▶ TASK DIRECTIONS:
Scanning the entries below, copy every line that contains the word "Challenges".

▶ GIVEN INFORMATION:
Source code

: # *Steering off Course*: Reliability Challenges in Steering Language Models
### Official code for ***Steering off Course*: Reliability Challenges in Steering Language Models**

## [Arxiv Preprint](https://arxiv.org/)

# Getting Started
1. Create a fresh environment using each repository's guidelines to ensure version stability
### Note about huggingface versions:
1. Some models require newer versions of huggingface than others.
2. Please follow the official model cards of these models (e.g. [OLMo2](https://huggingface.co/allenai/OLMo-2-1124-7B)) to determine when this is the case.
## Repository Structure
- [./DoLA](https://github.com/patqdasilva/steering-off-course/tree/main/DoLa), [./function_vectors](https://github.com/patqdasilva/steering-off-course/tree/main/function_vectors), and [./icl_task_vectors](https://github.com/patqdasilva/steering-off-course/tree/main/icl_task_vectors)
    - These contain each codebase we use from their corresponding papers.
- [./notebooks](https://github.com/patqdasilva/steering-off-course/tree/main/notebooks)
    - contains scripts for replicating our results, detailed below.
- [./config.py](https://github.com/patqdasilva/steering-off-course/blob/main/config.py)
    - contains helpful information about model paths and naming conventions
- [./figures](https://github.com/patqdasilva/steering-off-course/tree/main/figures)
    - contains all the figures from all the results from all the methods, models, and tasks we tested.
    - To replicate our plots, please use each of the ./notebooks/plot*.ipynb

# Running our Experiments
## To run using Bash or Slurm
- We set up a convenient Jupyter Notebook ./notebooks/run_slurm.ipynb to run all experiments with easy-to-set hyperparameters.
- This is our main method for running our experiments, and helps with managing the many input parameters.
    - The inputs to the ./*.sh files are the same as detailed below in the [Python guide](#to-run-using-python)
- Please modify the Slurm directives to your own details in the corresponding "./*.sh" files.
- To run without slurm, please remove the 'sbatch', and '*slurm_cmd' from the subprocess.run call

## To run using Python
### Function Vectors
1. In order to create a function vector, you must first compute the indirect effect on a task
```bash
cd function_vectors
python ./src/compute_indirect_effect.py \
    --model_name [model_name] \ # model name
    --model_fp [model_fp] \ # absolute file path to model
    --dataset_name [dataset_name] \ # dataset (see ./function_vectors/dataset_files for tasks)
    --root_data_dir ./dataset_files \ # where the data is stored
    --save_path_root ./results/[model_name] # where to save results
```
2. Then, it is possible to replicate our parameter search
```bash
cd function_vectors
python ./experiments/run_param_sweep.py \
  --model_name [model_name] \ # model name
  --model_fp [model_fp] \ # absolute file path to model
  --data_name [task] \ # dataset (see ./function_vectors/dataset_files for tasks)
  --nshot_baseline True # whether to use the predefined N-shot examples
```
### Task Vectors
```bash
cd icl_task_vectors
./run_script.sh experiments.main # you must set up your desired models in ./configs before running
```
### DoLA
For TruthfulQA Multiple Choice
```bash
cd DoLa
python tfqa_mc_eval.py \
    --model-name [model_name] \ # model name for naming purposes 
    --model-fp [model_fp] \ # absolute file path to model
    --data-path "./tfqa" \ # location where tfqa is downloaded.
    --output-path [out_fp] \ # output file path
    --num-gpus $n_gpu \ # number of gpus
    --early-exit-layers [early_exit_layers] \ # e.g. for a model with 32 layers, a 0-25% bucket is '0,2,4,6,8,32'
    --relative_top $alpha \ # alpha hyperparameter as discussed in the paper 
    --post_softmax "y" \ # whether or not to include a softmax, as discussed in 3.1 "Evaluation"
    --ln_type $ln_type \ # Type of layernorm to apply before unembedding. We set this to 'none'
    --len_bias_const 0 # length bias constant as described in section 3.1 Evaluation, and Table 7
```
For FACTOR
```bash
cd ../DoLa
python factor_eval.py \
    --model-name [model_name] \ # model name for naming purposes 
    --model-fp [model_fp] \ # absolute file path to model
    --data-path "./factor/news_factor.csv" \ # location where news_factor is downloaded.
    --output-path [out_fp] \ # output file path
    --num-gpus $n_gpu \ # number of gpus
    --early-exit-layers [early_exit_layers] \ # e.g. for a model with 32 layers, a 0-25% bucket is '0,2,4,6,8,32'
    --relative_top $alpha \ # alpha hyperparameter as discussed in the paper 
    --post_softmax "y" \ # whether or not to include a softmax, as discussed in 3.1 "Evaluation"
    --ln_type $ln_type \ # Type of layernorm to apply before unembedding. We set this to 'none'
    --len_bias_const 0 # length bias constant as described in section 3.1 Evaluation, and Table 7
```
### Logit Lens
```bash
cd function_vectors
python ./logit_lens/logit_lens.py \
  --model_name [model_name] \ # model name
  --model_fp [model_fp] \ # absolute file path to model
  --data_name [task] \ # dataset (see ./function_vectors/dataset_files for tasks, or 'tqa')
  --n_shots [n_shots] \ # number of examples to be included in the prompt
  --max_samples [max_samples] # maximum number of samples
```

▶ SOLUTION TO THIS EXERCISE:
: # *Steering off Course*: Reliability Challenges in Steering Language Models
### Official code for ***Steering off Course*: Reliability Challenges in Steering Language Models**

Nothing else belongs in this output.